The biggest coincidence of all would be if there were no coincidences.
`In its simplest form the problem of coincidences (matches, recontres) may be formulated as follows: Let there be n objects numbered from 1 to n, and let them be ordered at random, assuming that the n! permutations are equally probable. A coincidence occurs if object number i is found at the ith place. The problem is to find the number of permutations with at least one coincidence or, equivalently, the probability of at least one coincidence.
When the sample size is 5, what’s the probability of observing at least one match? For n = 5, the argument is as follows: The number of permutations of 5 cards is 5! = 120. Among these there are 24 in which 1 is in first place, 18 in which 2 is in second place without 1 being first, 14 in which 3 is in third place without 1 being first or 2 being second, 11 in which 4 is in fourth place without 1 being first, 2 being second or 3 being third, and, finally, 9 in which 5 is in fifth place, the other four being out of their places. The probability of at least one coincidence is therefore:’ [A. Hald]
(numerator <- 24 + 18 + 14 + 11 + 9)
[1] 76
(denominator <- 5 * 4 * 3 * 2 * 1)
[1] 120
numerator / denominator
[1] 0.6333333
Plot a simulated example, do we observe at least one match?

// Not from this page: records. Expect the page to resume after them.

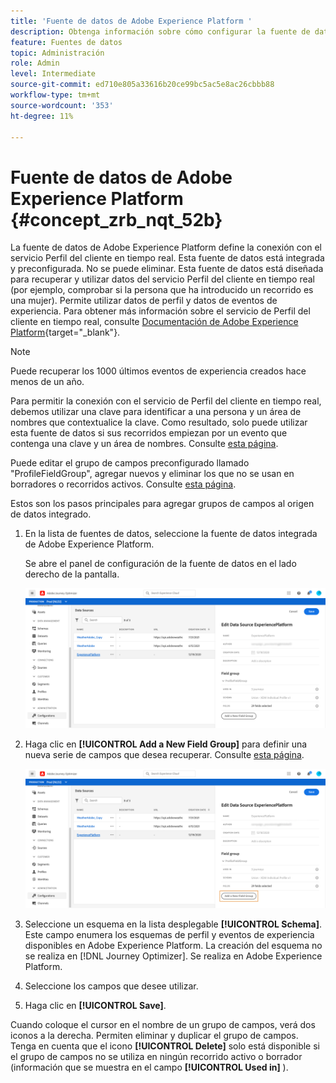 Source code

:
 ```yaml
---
title: 'Fuente de datos de Adobe Experience Platform '
description: Obtenga información sobre cómo configurar la fuente de datos de Adobe Experience Platform
feature: Fuentes de datos
topic: Administración
role: Admin
level: Intermediate
source-git-commit: ed710e805a33616b20ce99bc5ac5e8ac26cbbb88
workflow-type: tm+mt
source-wordcount: '353'
ht-degree: 11%

---
```


# Fuente de datos de Adobe Experience Platform {#concept_zrb_nqt_52b}

La fuente de datos de Adobe Experience Platform define la conexión con el servicio Perfil del cliente en tiempo real. Esta fuente de datos está integrada y preconfigurada. No se puede eliminar. Esta fuente de datos está diseñada para recuperar y utilizar datos del servicio Perfil del cliente en tiempo real (por ejemplo, comprobar si la persona que ha introducido un recorrido es una mujer). Permite utilizar datos de perfil y datos de eventos de experiencia. Para obtener más información sobre el servicio de Perfil del cliente en tiempo real, consulte [Documentación de Adobe Experience Platform](https://experienceleague.adobe.com/docs/experience-platform/sandbox/home.html?lang=es){target=&quot;_blank&quot;}.

>[!NOTE]
>
>Puede recuperar los 1000 últimos eventos de experiencia creados hace menos de un año.

Para permitir la conexión con el servicio de Perfil del cliente en tiempo real, debemos utilizar una clave para identificar a una persona y un área de nombres que contextualice la clave. Como resultado, solo puede utilizar esta fuente de datos si sus recorridos empiezan por un evento que contenga una clave y un área de nombres. Consulte [esta página](../building-journeys/journey.md).

Puede editar el grupo de campos preconfigurado llamado &quot;ProfileFieldGroup&quot;, agregar nuevos y eliminar los que no se usan en borradores o recorridos activos. Consulte [esta página](../datasource/configure-data-sources.md#define-field-groups).

Estos son los pasos principales para agregar grupos de campos al origen de datos integrado.

1. En la lista de fuentes de datos, seleccione la fuente de datos integrada de Adobe Experience Platform.

   Se abre el panel de configuración de la fuente de datos en el lado derecho de la pantalla.

   ![](../assets/journey23.png)

1. Haga clic en **[!UICONTROL Add a New Field Group]** para definir una nueva serie de campos que desea recuperar. Consulte [esta página](../datasource/configure-data-sources.md#define-field-groups).

   ![](../assets/journey24.png)

1. Seleccione un esquema en la lista desplegable **[!UICONTROL Schema]**. Este campo enumera los esquemas de perfil y eventos de experiencia disponibles en Adobe Experience Platform. La creación del esquema no se realiza en [!DNL Journey Optimizer]. Se realiza en Adobe Experience Platform.
1. Seleccione los campos que desee utilizar.
1. Haga clic en **[!UICONTROL Save]**.

Cuando coloque el cursor en el nombre de un grupo de campos, verá dos iconos a la derecha. Permiten eliminar y duplicar el grupo de campos. Tenga en cuenta que el icono **[!UICONTROL Delete]** solo está disponible si el grupo de campos no se utiliza en ningún recorrido activo o borrador (información que se muestra en el campo **[!UICONTROL Used in]** ).
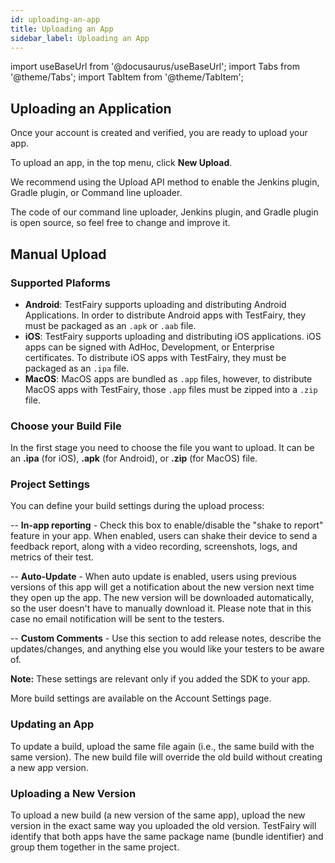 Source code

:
 ```yaml
---
id: uploading-an-app
title: Uploading an App
sidebar_label: Uploading an App
---
```


import useBaseUrl from '@docusaurus/useBaseUrl';
import Tabs from '@theme/Tabs';
import TabItem from '@theme/TabItem';

## Uploading an Application

Once your account is created and verified, you are ready to upload your app.

To upload an app, in the top menu, click **New Upload**.

We recommend using the Upload API method to enable the Jenkins plugin, Gradle plugin, or Command line uploader.

The code of our command line uploader, Jenkins plugin, and Gradle plugin is open source, so feel free to change and improve it.

## Manual Upload

### Supported Plaforms

- **Android**: TestFairy supports uploading and distributing Android Applications. In order to distribute Android apps with TestFairy, they must be packaged as an `.apk` or `.aab` file.
- **iOS**: TestFairy supports uploading and distributing iOS applications. iOS apps can be signed with AdHoc, Development, or Enterprise certificates. To distribute iOS apps with TestFairy, they must be packaged as an `.ipa` file.
- **MacOS**: MacOS apps are bundled as `.app` files, however, to distribute MacOS apps with TestFairy, those `.app` files must be zipped into a `.zip` file.

### Choose your Build File

In the first stage you need to choose the file you want to upload. It can be an **.ipa** (for iOS), **.apk** (for Android), or **.zip** (for MacOS) file.

### Project Settings

You can define your build settings during the upload process:

-- **In-app reporting** - Check this box to enable/disable the "shake to report" feature in your app. When enabled, users can shake their device to send a feedback report, along with a video recording, screenshots, logs, and metrics of their test.

-- **Auto-Update** - When auto update is enabled, users using previous versions of this app will get a notification about the new version next time they open up the app. The new version will be downloaded automatically, so the user doesn't have to manually download it. Please note that in this case no email notification will be sent to the testers.

-- **Custom Comments** - Use this section to add release notes, describe the updates/changes, and anything else you would like your testers to be aware of.

**Note:** These settings are relevant only if you added the SDK to your app.

More build settings are available on the Account Settings page.

### Updating an App

To update a build, upload the same file again (i.e., the same build with the same version). The new build file will override the old build without creating a new app version.

### Uploading a New Version

To upload a new build (a new version of the same app), upload the new version in the exact same way you uploaded the old version. TestFairy will identify that both apps have the same package name (bundle identifier) and group them together in the same project.
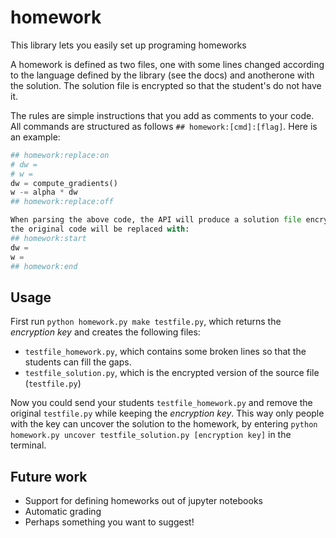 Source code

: # homework
This library lets you easily set up programing homeworks

A homework is defined as two files, one with some lines changed according
to the language defined by the library (see the docs) and anotherone with
the solution. The solution file is encrypted so that the student's do not
have it.

The rules are simple instructions that you add as comments to your code. All
commands are structured as follows `## homework:[cmd]:[flag]`. Here is an
example:

```python
## homework:replace:on
# dw = 
# w = 
dw = compute_gradients()
w -= alpha * dw
## homework:replace:off

When parsing the above code, the API will produce a solution file encrypted and
the original code will be replaced with:
## homework:start
dw = 
w = 
## homework:end
```

## Usage
First run `python homework.py make testfile.py`, which returns the *encryption key* and creates the following files:
- `testfile_homework.py`, which contains some broken lines so that the students can fill the gaps.
- `testfile_solution.py`, which is the encrypted version of the source file (`testfile.py`)

Now you could send your students `testfile_homework.py` and remove the original `testfile.py` while keeping the *encryption key*. This way only people with the key can uncover the solution to the homework, by entering `python homework.py uncover testfile_solution.py [encryption key]` in the terminal.

## Future work
- Support for defining homeworks out of jupyter notebooks
- Automatic grading
- Perhaps something you want to suggest!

set.seed(nchar("de Montmort")) # Reproducible results
z <- round(runif(1, 5, 1000), 0) # Randomly choose a sample size
f <- sample(1:z, z) # Shuffle the deck
y <- 1:z # The original order
res <- (sum(f==y)) > 0 # Does at least one card match the original order?
which(f==y) # When do we encounter the matches?
[1] 1 168
# Plot the single simulation
colr <- ifelse(f==y, 'red', 'black')
cexr <- ifelse(f==y, 2, 1)
pchr <- ifelse(f==y, 16, 20)
plot(f, col = colr, cex = cexr, pch = pchr,
main = paste("N=", z, ", Do we see at least 1 match?", res, ", Matches found", sum(f==y), sep = " "))
abline(0,1)
Simulate a large number of times
# On average what is the chance of observing at least one match?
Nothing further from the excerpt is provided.